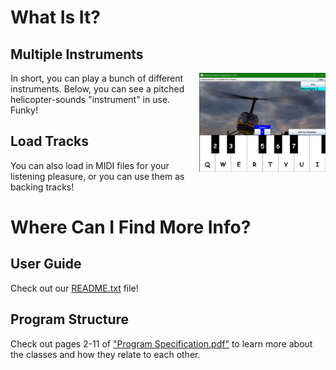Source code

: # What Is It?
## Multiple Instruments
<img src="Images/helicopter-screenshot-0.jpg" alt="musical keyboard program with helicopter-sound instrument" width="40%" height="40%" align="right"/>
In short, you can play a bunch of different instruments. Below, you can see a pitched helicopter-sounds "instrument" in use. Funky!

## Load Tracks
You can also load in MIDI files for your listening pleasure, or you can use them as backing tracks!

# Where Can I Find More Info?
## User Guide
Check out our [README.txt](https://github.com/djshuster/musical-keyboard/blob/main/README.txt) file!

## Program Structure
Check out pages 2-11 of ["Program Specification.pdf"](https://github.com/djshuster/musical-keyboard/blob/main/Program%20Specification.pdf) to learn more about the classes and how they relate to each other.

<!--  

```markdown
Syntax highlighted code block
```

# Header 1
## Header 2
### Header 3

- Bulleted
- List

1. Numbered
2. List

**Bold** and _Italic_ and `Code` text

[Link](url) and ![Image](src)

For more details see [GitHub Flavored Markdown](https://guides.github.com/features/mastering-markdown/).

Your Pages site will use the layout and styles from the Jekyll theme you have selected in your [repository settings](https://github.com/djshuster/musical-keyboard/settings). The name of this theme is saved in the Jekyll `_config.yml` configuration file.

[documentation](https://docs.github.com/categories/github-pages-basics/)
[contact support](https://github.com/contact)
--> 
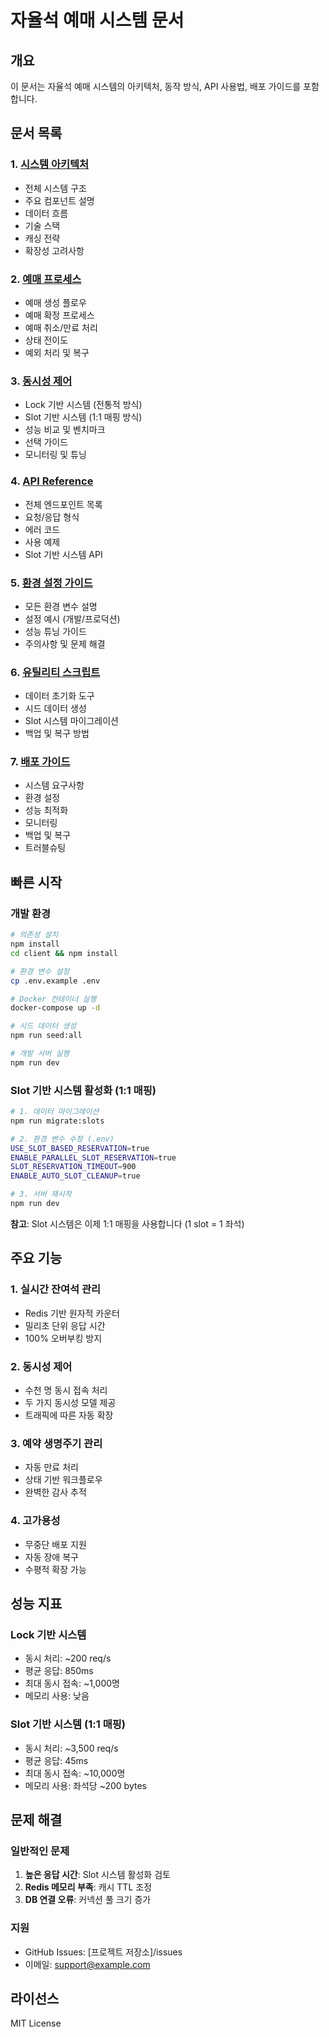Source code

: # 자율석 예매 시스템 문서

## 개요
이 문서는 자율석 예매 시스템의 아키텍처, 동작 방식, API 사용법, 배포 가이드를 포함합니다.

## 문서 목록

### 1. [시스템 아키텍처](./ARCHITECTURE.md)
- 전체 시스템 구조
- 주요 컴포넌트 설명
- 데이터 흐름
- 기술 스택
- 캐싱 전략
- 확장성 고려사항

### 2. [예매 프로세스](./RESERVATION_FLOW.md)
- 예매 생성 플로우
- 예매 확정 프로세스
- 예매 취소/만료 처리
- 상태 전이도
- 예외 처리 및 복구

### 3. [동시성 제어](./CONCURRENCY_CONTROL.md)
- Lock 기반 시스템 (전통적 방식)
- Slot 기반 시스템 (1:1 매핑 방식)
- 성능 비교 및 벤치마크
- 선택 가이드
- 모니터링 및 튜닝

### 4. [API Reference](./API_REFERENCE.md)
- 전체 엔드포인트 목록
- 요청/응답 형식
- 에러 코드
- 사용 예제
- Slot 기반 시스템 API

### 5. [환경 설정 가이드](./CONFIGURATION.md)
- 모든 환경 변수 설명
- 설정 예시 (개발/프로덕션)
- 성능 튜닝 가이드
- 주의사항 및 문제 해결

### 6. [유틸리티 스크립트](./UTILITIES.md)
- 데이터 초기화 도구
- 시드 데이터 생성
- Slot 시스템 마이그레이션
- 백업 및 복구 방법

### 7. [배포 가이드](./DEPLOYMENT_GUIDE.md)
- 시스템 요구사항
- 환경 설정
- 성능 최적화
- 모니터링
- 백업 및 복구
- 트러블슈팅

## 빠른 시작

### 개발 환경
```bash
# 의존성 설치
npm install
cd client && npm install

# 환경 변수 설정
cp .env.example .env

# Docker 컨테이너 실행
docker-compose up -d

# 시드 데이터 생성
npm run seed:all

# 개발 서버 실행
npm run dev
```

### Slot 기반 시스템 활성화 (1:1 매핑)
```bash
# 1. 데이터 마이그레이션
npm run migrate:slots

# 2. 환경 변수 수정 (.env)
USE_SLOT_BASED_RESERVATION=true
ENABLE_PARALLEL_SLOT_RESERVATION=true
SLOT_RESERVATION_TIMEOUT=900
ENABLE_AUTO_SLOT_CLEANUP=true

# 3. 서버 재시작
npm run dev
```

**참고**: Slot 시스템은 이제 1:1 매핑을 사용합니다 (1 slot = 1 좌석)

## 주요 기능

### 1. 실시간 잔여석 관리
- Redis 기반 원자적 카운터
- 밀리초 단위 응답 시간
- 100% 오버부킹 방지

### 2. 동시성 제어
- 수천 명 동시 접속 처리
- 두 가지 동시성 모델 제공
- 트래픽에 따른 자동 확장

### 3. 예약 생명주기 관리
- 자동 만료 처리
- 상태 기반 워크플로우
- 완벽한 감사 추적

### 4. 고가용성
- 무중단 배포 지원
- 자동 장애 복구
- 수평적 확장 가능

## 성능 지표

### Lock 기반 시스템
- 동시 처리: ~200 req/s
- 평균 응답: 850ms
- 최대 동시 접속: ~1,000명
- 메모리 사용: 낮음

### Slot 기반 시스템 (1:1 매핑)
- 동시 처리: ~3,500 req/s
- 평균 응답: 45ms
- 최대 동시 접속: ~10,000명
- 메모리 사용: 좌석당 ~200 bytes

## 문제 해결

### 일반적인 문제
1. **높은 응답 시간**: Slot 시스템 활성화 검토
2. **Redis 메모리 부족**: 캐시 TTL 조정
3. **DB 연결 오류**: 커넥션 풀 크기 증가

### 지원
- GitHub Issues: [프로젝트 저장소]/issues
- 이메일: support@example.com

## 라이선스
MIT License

::::::::::

— Problem to work on —
Go through the records above and return every line that holds the string "support".

— Answer section —
[contact support](https://github.com/contact)
- 이메일: support@example.com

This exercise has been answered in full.